» Task requirements:
Take the material below and output exactly the run of lines from the one containing "mit einer Reifezeit von mindestens 60 Tagen Rohmilch" down to the one containing "Reifungszeit von mehr", with both included.

» Data to process:
--------------------
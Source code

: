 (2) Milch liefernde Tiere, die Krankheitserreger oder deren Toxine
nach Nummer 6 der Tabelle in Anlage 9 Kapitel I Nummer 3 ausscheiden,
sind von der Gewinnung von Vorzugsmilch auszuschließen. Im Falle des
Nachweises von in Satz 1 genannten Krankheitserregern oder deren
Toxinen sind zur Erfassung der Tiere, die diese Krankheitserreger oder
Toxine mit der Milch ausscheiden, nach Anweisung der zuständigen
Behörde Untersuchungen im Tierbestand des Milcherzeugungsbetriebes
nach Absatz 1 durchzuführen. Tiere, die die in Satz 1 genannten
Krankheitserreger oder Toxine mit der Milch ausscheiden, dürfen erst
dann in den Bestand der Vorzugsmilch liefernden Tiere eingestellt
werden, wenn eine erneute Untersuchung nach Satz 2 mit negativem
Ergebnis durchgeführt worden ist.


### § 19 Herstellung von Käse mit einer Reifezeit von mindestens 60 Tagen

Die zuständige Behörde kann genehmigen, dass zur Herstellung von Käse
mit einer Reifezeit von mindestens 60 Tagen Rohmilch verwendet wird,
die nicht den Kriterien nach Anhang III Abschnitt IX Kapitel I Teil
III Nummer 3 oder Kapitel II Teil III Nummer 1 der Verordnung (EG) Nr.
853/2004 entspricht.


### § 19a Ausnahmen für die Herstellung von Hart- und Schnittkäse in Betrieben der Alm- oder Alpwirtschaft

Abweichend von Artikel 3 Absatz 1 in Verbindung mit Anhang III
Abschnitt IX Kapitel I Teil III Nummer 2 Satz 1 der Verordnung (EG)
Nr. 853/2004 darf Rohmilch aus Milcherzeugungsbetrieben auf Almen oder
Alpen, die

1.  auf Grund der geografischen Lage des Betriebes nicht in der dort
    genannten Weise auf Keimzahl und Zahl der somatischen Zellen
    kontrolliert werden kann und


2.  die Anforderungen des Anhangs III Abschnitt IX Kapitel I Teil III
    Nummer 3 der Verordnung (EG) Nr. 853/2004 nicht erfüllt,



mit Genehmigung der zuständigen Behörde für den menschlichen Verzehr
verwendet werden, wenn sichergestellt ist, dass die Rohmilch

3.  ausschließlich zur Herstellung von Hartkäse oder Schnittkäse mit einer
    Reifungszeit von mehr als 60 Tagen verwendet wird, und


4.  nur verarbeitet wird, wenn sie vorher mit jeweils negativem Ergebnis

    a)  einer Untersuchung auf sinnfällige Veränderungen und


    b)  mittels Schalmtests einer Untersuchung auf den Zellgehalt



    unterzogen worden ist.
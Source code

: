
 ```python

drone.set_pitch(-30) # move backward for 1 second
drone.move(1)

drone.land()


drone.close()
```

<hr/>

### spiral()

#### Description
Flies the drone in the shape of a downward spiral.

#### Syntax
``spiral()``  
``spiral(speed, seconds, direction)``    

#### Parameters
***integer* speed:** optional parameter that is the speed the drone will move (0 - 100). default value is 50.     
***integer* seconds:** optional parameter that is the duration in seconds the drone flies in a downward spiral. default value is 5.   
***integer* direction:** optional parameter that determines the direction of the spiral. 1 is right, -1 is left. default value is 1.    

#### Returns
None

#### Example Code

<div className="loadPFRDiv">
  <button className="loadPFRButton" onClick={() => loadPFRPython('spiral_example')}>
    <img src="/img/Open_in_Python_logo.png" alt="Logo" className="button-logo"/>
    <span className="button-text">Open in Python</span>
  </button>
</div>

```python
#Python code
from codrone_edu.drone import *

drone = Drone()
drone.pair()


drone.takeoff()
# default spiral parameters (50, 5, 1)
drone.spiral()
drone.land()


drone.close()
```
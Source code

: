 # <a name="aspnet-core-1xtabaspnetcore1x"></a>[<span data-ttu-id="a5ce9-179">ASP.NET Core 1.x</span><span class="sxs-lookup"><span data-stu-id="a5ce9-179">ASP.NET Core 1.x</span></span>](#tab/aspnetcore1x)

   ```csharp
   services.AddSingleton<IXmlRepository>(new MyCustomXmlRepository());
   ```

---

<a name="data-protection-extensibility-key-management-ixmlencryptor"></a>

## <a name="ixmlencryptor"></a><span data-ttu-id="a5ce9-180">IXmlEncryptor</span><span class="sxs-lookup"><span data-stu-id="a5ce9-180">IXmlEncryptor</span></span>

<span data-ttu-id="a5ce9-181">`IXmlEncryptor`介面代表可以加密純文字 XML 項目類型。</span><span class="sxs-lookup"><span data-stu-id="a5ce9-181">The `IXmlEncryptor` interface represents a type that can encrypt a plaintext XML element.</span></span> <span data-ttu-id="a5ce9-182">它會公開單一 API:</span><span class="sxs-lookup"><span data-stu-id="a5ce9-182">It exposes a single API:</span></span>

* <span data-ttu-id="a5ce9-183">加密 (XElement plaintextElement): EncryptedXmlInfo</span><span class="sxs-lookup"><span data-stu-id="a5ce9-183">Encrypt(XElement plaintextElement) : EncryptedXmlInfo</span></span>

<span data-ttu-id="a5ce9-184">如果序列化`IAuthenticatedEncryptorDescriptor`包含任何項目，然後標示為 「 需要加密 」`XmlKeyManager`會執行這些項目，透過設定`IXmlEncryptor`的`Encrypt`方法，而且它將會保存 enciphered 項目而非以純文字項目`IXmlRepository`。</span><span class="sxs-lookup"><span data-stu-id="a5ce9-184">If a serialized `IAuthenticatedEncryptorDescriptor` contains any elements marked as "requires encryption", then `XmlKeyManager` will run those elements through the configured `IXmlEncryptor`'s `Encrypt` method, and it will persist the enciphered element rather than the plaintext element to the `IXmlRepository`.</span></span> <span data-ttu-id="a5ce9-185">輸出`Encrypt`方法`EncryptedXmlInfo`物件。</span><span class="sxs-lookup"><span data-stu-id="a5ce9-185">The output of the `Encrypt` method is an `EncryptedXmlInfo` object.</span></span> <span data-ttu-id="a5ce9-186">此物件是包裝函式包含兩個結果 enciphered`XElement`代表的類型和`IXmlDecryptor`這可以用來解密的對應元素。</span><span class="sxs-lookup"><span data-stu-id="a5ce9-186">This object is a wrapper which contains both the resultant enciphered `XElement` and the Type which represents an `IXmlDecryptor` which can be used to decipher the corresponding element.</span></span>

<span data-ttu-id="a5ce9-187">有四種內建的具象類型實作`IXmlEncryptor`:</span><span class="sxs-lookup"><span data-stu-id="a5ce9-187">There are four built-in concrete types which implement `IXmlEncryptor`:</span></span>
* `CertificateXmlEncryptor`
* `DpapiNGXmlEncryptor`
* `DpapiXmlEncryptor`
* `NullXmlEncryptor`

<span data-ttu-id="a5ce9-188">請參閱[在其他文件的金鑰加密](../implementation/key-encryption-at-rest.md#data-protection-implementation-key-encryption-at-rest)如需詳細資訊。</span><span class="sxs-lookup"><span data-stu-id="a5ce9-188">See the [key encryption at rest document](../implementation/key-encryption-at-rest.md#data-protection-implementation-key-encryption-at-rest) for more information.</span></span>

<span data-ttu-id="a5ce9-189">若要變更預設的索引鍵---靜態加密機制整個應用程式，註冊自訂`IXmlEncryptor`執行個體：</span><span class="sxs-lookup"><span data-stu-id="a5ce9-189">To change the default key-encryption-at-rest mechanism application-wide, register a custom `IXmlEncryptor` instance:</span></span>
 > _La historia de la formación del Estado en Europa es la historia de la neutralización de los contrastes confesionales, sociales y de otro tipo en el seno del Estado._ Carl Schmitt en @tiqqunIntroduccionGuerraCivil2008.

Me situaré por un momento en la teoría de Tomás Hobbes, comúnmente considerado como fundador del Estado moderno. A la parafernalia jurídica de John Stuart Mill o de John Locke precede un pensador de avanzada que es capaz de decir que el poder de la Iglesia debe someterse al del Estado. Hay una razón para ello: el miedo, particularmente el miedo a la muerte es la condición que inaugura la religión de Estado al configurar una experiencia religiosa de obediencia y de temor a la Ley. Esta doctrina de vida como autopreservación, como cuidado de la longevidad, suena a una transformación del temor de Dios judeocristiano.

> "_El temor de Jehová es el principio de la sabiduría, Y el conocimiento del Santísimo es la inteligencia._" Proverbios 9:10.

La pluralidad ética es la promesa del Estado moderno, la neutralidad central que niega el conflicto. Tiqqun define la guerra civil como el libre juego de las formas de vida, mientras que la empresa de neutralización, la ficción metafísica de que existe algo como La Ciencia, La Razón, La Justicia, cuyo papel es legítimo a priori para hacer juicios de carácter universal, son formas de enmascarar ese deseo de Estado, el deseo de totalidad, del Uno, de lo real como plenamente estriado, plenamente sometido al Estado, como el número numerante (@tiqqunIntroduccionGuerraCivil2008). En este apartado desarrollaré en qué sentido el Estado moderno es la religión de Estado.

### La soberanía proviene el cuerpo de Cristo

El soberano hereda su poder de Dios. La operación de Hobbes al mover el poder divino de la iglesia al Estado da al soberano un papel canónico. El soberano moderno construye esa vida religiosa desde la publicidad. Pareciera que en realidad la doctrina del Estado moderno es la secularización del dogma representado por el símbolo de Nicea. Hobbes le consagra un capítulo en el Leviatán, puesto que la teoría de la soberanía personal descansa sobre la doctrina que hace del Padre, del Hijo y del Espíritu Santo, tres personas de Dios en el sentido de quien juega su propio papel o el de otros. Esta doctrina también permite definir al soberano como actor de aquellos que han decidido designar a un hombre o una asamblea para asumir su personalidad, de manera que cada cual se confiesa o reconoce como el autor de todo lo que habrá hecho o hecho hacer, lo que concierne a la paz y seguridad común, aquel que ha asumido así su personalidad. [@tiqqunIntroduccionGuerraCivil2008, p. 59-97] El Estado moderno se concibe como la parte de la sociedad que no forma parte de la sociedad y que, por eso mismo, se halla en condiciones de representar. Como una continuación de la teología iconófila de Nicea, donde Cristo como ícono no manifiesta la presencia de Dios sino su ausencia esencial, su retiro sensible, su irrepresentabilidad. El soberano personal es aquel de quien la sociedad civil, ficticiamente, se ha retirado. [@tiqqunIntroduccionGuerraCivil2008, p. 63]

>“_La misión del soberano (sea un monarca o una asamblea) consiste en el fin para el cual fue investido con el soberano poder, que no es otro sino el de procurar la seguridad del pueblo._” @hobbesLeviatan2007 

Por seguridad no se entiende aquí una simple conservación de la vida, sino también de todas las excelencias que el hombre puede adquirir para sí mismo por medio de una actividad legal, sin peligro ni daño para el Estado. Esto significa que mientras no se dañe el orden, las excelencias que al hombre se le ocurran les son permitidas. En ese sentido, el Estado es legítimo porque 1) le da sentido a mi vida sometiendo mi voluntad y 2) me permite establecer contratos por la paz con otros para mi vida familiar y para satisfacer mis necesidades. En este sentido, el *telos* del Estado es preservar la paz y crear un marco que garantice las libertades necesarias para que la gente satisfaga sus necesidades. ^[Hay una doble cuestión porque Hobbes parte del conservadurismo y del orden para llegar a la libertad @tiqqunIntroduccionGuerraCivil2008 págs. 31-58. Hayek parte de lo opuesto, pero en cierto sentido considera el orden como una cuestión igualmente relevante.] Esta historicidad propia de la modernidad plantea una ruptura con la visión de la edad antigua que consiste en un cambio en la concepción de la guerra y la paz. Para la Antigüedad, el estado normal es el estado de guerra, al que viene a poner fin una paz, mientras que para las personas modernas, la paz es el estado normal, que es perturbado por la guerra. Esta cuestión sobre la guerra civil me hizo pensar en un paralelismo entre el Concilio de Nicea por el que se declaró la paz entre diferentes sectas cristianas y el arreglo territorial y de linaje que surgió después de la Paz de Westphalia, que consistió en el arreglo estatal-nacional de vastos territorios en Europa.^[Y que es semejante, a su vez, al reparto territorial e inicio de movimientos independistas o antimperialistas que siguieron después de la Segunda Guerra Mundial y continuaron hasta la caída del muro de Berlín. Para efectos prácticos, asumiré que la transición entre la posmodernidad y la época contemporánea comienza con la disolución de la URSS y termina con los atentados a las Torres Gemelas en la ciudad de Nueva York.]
--------------------
» Answer to the exercise:
mit einer Reifezeit von mindestens 60 Tagen Rohmilch verwendet wird,
die nicht den Kriterien nach Anhang III Abschnitt IX Kapitel I Teil
III Nummer 3 oder Kapitel II Teil III Nummer 1 der Verordnung (EG) Nr.
853/2004 entspricht.


### § 19a Ausnahmen für die Herstellung von Hart- und Schnittkäse in Betrieben der Alm- oder Alpwirtschaft

Abweichend von Artikel 3 Absatz 1 in Verbindung mit Anhang III
Abschnitt IX Kapitel I Teil III Nummer 2 Satz 1 der Verordnung (EG)
Nr. 853/2004 darf Rohmilch aus Milcherzeugungsbetrieben auf Almen oder
Alpen, die

1.  auf Grund der geografischen Lage des Betriebes nicht in der dort
    genannten Weise auf Keimzahl und Zahl der somatischen Zellen
    kontrolliert werden kann und


2.  die Anforderungen des Anhangs III Abschnitt IX Kapitel I Teil III
    Nummer 3 der Verordnung (EG) Nr. 853/2004 nicht erfüllt,



mit Genehmigung der zuständigen Behörde für den menschlichen Verzehr
verwendet werden, wenn sichergestellt ist, dass die Rohmilch

3.  ausschließlich zur Herstellung von Hartkäse oder Schnittkäse mit einer
    Reifungszeit von mehr als 60 Tagen verwendet wird, und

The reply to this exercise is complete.